» **WHAT THE EXERCISE ASKS**
Only the lines below between the ones containing "论武将，则自两晋南北以降，一" and "发表于 2024-10-21 14:43", inclusive, are to be reproduced, each exactly as it stands.
—————
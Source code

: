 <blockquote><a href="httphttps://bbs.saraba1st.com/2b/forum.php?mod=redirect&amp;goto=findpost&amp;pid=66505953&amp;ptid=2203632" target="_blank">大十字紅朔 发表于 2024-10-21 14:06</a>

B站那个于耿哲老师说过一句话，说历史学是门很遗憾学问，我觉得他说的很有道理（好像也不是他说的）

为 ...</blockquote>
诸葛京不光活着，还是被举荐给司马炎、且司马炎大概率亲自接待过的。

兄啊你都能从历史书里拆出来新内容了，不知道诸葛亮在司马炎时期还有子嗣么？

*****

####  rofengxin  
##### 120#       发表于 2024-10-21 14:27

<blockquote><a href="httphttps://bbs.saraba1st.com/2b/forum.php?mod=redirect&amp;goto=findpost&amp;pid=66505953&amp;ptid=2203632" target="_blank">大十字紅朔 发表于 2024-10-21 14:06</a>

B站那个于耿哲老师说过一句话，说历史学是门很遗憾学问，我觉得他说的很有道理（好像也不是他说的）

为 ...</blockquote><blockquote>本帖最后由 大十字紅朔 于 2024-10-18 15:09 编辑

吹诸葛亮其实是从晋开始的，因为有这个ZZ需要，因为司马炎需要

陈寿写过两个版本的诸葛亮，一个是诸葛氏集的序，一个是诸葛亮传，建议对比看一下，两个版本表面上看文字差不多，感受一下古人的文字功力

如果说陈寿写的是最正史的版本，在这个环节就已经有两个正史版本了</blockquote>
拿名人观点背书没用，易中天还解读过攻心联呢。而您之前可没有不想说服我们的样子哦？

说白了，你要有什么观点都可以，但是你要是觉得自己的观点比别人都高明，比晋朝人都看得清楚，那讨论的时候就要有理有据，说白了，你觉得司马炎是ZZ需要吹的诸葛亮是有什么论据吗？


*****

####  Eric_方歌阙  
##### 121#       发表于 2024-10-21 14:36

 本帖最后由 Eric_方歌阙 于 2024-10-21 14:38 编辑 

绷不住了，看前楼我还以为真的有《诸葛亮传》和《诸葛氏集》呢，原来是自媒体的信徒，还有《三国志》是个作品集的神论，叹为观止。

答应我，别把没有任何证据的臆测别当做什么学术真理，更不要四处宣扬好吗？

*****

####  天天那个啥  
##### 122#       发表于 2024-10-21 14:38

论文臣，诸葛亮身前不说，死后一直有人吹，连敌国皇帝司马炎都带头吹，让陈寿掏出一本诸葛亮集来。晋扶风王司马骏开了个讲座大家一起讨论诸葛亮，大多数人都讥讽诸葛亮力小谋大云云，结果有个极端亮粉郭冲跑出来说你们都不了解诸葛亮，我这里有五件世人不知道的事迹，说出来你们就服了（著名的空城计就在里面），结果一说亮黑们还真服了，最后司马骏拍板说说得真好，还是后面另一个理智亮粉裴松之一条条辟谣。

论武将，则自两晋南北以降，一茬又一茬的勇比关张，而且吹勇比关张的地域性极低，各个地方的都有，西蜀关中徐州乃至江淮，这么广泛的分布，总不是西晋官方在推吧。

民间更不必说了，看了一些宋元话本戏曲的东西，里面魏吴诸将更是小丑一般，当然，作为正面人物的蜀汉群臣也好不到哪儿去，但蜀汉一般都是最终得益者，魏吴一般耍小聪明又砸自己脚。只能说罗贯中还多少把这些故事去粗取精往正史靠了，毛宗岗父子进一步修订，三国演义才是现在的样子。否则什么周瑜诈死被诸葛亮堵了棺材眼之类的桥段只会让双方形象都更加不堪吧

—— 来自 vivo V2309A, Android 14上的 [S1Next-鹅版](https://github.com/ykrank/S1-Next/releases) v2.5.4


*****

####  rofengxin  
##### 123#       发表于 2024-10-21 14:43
—————
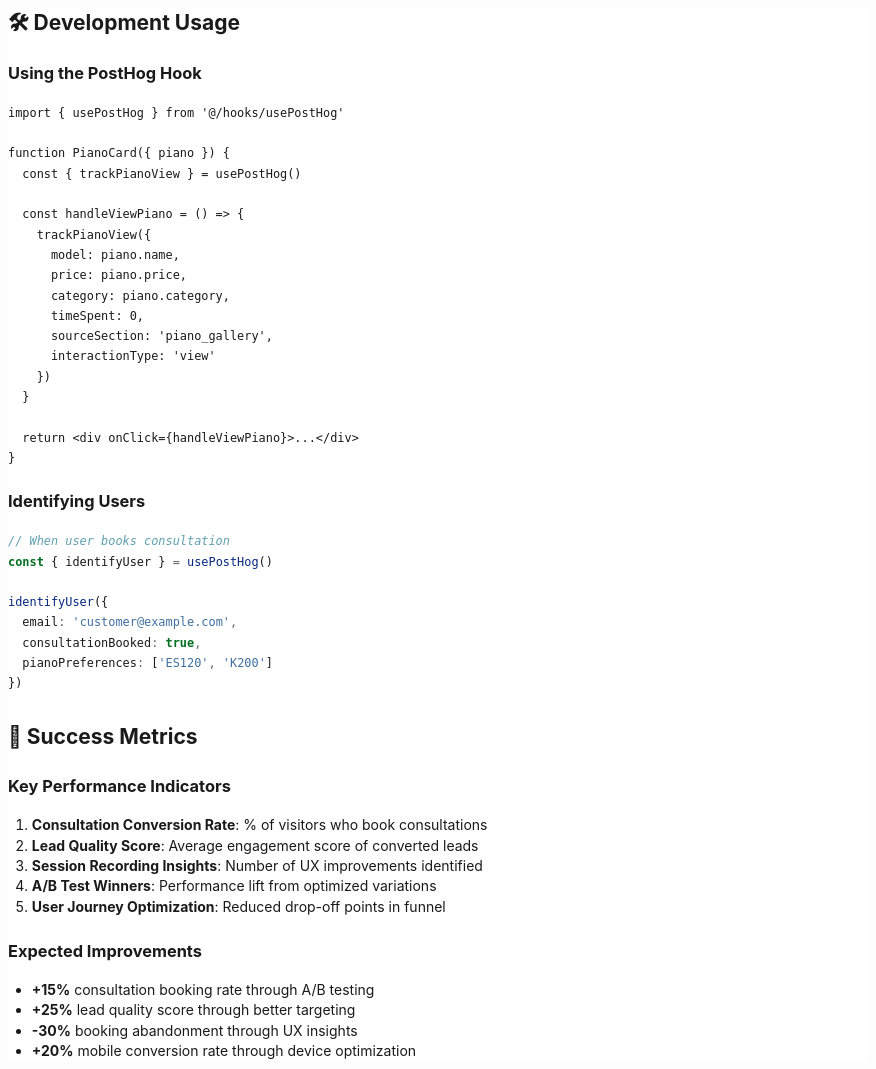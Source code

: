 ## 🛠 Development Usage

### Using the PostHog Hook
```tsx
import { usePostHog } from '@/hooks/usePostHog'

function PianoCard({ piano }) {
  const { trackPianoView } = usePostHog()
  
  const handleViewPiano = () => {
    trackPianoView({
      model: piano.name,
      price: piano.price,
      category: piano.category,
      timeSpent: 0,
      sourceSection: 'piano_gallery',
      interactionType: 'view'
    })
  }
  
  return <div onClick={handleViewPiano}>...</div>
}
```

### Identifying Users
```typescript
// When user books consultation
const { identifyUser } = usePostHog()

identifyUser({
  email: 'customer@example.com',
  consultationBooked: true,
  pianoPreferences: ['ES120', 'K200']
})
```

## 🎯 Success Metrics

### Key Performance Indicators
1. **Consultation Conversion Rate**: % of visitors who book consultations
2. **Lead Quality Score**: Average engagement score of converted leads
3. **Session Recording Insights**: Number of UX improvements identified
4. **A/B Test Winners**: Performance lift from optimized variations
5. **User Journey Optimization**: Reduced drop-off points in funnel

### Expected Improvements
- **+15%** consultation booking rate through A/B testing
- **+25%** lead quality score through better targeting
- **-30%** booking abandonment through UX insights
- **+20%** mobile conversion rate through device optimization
—————
» **YOUR RESPONSE**
论武将，则自两晋南北以降，一茬又一茬的勇比关张，而且吹勇比关张的地域性极低，各个地方的都有，西蜀关中徐州乃至江淮，这么广泛的分布，总不是西晋官方在推吧。

民间更不必说了，看了一些宋元话本戏曲的东西，里面魏吴诸将更是小丑一般，当然，作为正面人物的蜀汉群臣也好不到哪儿去，但蜀汉一般都是最终得益者，魏吴一般耍小聪明又砸自己脚。只能说罗贯中还多少把这些故事去粗取精往正史靠了，毛宗岗父子进一步修订，三国演义才是现在的样子。否则什么周瑜诈死被诸葛亮堵了棺材眼之类的桥段只会让双方形象都更加不堪吧

—— 来自 vivo V2309A, Android 14上的 [S1Next-鹅版](https://github.com/ykrank/S1-Next/releases) v2.5.4


*****

####  rofengxin  
##### 123#       发表于 2024-10-21 14:43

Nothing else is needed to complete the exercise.